## What is needed
From the entries below, transcribe exactly the lines between the line holding "dominio y DNS](/images/dns.png)" and the line holding "### Administración de certificados PKI y SSL", inclusive; skip all other lines.

## The data
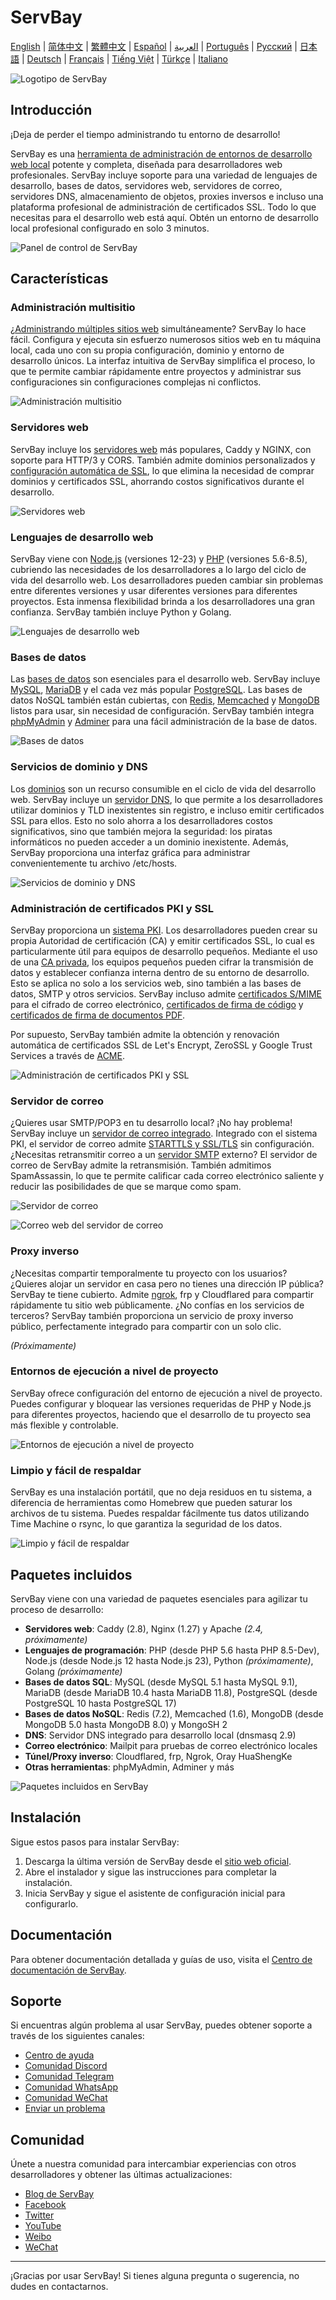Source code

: # ServBay

[English](/README.md) | [简体中文](/README_zh-CN.md) | [繁體中文](/README_zh-TW.md) | [Español](/README_es.md) | [العربية](/README_ar.md) | [Português](/README_pt.md) | [Русский](/README_ru.md) | [日本語](/README_ja.md) | [Deutsch](/README_de.md) | [Français](/README_fr.md) | [Tiếng Việt](/README_vi.md) | [Türkçe](/README_tr.md) | [Italiano](/README_it.md)

![Logotipo de ServBay](/images/logo.png)

## Introducción

¡Deja de perder el tiempo administrando tu entorno de desarrollo!

ServBay es una [herramienta de administración de entornos de desarrollo web local](https://www.servbay.com) potente y completa, diseñada para desarrolladores web profesionales. ServBay incluye soporte para una variedad de lenguajes de desarrollo, bases de datos, servidores web, servidores de correo, servidores DNS, almacenamiento de objetos, proxies inversos e incluso una plataforma profesional de administración de certificados SSL. Todo lo que necesitas para el desarrollo web está aquí. Obtén un entorno de desarrollo local profesional configurado en solo 3 minutos.

![Panel de control de ServBay](/images/dashboard.png)

## Características

### Administración multisitio

¿[Administrando múltiples sitios web](https://support.servbay.com/basic-usage/websites/adding-first-website) simultáneamente? ServBay lo hace fácil. Configura y ejecuta sin esfuerzo numerosos sitios web en tu máquina local, cada uno con su propia configuración, dominio y entorno de desarrollo únicos. La interfaz intuitiva de ServBay simplifica el proceso, lo que te permite cambiar rápidamente entre proyectos y administrar sus configuraciones sin configuraciones complejas ni conflictos.

![Administración multisitio](/images/hosts.png)

### Servidores web

ServBay incluye los [servidores web](https://www.servbay.com/features/web-server) más populares, Caddy y NGINX, con soporte para HTTP/3 y CORS. También admite dominios personalizados y [configuración automática de SSL](https://support.servbay.com/basic-usage/websites/using-ssl-to-secure-website), lo que elimina la necesidad de comprar dominios y certificados SSL, ahorrando costos significativos durante el desarrollo.

![Servidores web](/images/web-servers.png)

### Lenguajes de desarrollo web

ServBay viene con [Node.js](https://www.servbay.com/features/nodejs) (versiones 12-23) y [PHP](https://www.servbay.com/features/php) (versiones 5.6-8.5), cubriendo las necesidades de los desarrolladores a lo largo del ciclo de vida del desarrollo web. Los desarrolladores pueden cambiar sin problemas entre diferentes versiones y usar diferentes versiones para diferentes proyectos. Esta inmensa flexibilidad brinda a los desarrolladores una gran confianza. ServBay también incluye Python y Golang.

![Lenguajes de desarrollo web](/images/languages.png)

### Bases de datos

Las [bases de datos](https://www.servbay.com/features/database) son esenciales para el desarrollo web. ServBay incluye [MySQL](https://support.servbay.com/database-management/getting-started/mysql-management-and-usage), [MariaDB](https://support.servbay.com/database-management/getting-started/mariadb-management-and-usage) y el cada vez más popular [PostgreSQL](https://support.servbay.com/database-management/getting-started/postgresql-management-and-usage). Las bases de datos NoSQL también están cubiertas, con [Redis](https://support.servbay.com/database-management/getting-started/redis-management-and-usage), [Memcached](https://support.servbay.com/database-management/getting-started/memcached-management-and-usage) y [MongoDB](https://www.servbay.com/features/database) listos para usar, sin necesidad de configuración. ServBay también integra [phpMyAdmin](https://support.servbay.com/database-management/management/using-phpmyadmin-to-manage-database) y [Adminer](https://support.servbay.com/database-management/management/using-adminer-to-manage-database) para una fácil administración de la base de datos.

![Bases de datos](/images/databases.png)

### Servicios de dominio y DNS

Los [dominios](https://www.servbay.com/features/dns-server) son un recurso consumible en el ciclo de vida del desarrollo web. ServBay incluye un [servidor DNS](https://www.servbay.com/features/dns-server), lo que permite a los desarrolladores utilizar dominios y TLD inexistentes sin registro, e incluso emitir certificados SSL para ellos. Esto no solo ahorra a los desarrolladores costos significativos, sino que también mejora la seguridad: los piratas informáticos no pueden acceder a un dominio inexistente. Además, ServBay proporciona una interfaz gráfica para administrar convenientemente tu archivo /etc/hosts.

![Servicios de dominio y DNS](/images/dns.png)

### Administración de certificados PKI y SSL

ServBay proporciona un [sistema PKI](https://www.servbay.com/features/ssl). Los desarrolladores pueden crear su propia Autoridad de certificación (CA) y emitir certificados SSL, lo cual es particularmente útil para equipos de desarrollo pequeños. Mediante el uso de una [CA privada](https://support.servbay.com/basic-usage/ssl/local-ssl-root-certificate-management), los equipos pequeños pueden cifrar la transmisión de datos y establecer confianza interna dentro de su entorno de desarrollo. Esto se aplica no solo a los servicios web, sino también a las bases de datos, SMTP y otros servicios. ServBay incluso admite [certificados S/MIME](https://support.servbay.com/basic-usage/ssl/how-to-apply-for-and-use-smime-email-certificate) para el cifrado de correo electrónico, [certificados de firma de código](https://support.servbay.com/basic-usage/ssl/how-to-apply-for-and-use-code-sining-certificate) y [certificados de firma de documentos PDF](https://support.servbay.com/basic-usage/ssl/how-to-apply-for-and-use-document-signing-certificate).

Por supuesto, ServBay también admite la obtención y renovación automática de certificados SSL de Let's Encrypt, ZeroSSL y Google Trust Services a través de [ACME](https://support.servbay.com/basic-usage/ssl/using-acme-to-issue-ssl-certificate).

![Administración de certificados PKI y SSL](/images/ssl-pki.png)

### Servidor de correo

¿Quieres usar SMTP/POP3 en tu desarrollo local? ¡No hay problema! ServBay incluye un [servidor de correo integrado](https://www.servbay.com/features/email-server). Integrado con el sistema PKI, el servidor de correo admite [STARTTLS y SSL/TLS](https://support.servbay.com/advanced-settings/modify-configurations/modify-mailpit-settings) sin configuración. ¿Necesitas retransmitir correo a un [servidor SMTP](https://www.servbay.com/features/email-server) externo? El servidor de correo de ServBay admite la retransmisión. También admitimos SpamAssassin, lo que te permite calificar cada correo electrónico saliente y reducir las posibilidades de que se marque como spam.


![Servidor de correo](/images/email-server.png)

![Correo web del servidor de correo](/images/email-server-webmail.png)

### Proxy inverso

¿Necesitas compartir temporalmente tu proyecto con los usuarios? ¿Quieres alojar un servidor en casa pero no tienes una dirección IP pública? ServBay te tiene cubierto. Admite [ngrok](https://support.servbay.com/advanced-settings/how-to-use-ngrok), frp y Cloudflared para compartir rápidamente tu sitio web públicamente. ¿No confías en los servicios de terceros? ServBay también proporciona un servicio de proxy inverso público, perfectamente integrado para compartir con un solo clic.

*(Próximamente)*

### Entornos de ejecución a nivel de proyecto

ServBay ofrece configuración del entorno de ejecución a nivel de proyecto. Puedes configurar y bloquear las versiones requeridas de PHP y Node.js para diferentes proyectos, haciendo que el desarrollo de tu proyecto sea más flexible y controlable.


![Entornos de ejecución a nivel de proyecto](/images/project-level-runtime.png)

### Limpio y fácil de respaldar

ServBay es una instalación portátil, que no deja residuos en tu sistema, a diferencia de herramientas como Homebrew que pueden saturar los archivos de tu sistema. Puedes respaldar fácilmente tus datos utilizando Time Machine o rsync, lo que garantiza la seguridad de los datos.


![Limpio y fácil de respaldar](/images/easy-to-backup.png)

## Paquetes incluidos

ServBay viene con una variedad de paquetes esenciales para agilizar tu proceso de desarrollo:
- **Servidores web**: Caddy (2.8), Nginx (1.27) y Apache *(2.4, próximamente)*
- **Lenguajes de programación**: PHP (desde PHP 5.6 hasta PHP 8.5-Dev), Node.js (desde Node.js 12 hasta Node.js 23), Python *(próximamente)*, Golang *(próximamente)*
- **Bases de datos SQL**: MySQL (desde MySQL 5.1 hasta MySQL 9.1), MariaDB (desde MariaDB 10.4 hasta MariaDB 11.8), PostgreSQL (desde PostgreSQL 10 hasta PostgreSQL 17)
- **Bases de datos NoSQL**: Redis (7.2), Memcached (1.6), MongoDB (desde MongoDB 5.0 hasta MongoDB 8.0) y MongoSH 2
- **DNS**: Servidor DNS integrado para desarrollo local (dnsmasq 2.9)
- **Correo electrónico**: Mailpit para pruebas de correo electrónico locales
- **Túnel/Proxy inverso**: Cloudflared, frp, Ngrok, Oray HuaShengKe
- **Otras herramientas**: phpMyAdmin, Adminer y más


![Paquetes incluidos en ServBay](/images/services.png)


## Instalación

Sigue estos pasos para instalar ServBay:

1. Descarga la última versión de ServBay desde el [sitio web oficial](https://www.servbay.com).
2. Abre el instalador y sigue las instrucciones para completar la instalación.
3. Inicia ServBay y sigue el asistente de configuración inicial para configurarlo.

## Documentación

Para obtener documentación detallada y guías de uso, visita el [Centro de documentación de ServBay](https://support.servbay.com).


## Soporte

Si encuentras algún problema al usar ServBay, puedes obtener soporte a través de los siguientes canales:


- [Centro de ayuda](https://support.servbay.com)
- [Comunidad Discord](https://talk.servbay.com)
- [Comunidad Telegram](https://telegram.servbay.dev)
- [Comunidad WhatsApp](https://wa.servbay.dev)
- [Comunidad WeChat](https://wechat-group.servbay.dev)
- [Enviar un problema](https://github.com/ServBay/ServBay/issues)


## Comunidad

Únete a nuestra comunidad para intercambiar experiencias con otros desarrolladores y obtener las últimas actualizaciones:


- [Blog de ServBay](https://blog.servbay.com)
- [Facebook](https://www.facebook.com/ServBay.Dev)
- [Twitter](https://twitter.com/ServBayDev)
- [YouTube](https://www.youtube.com/@ServBay)
- [Weibo](https://weibo.com/ServBay)
- [WeChat](https://mp.weixin.qq.com/s/CC9-1YagpZYmUxg01UJHTw)
---

¡Gracias por usar ServBay! Si tienes alguna pregunta o sugerencia, no dudes en contactarnos.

## Response to the exercise
![Servicios de dominio y DNS](/images/dns.png)

### Administración de certificados PKI y SSL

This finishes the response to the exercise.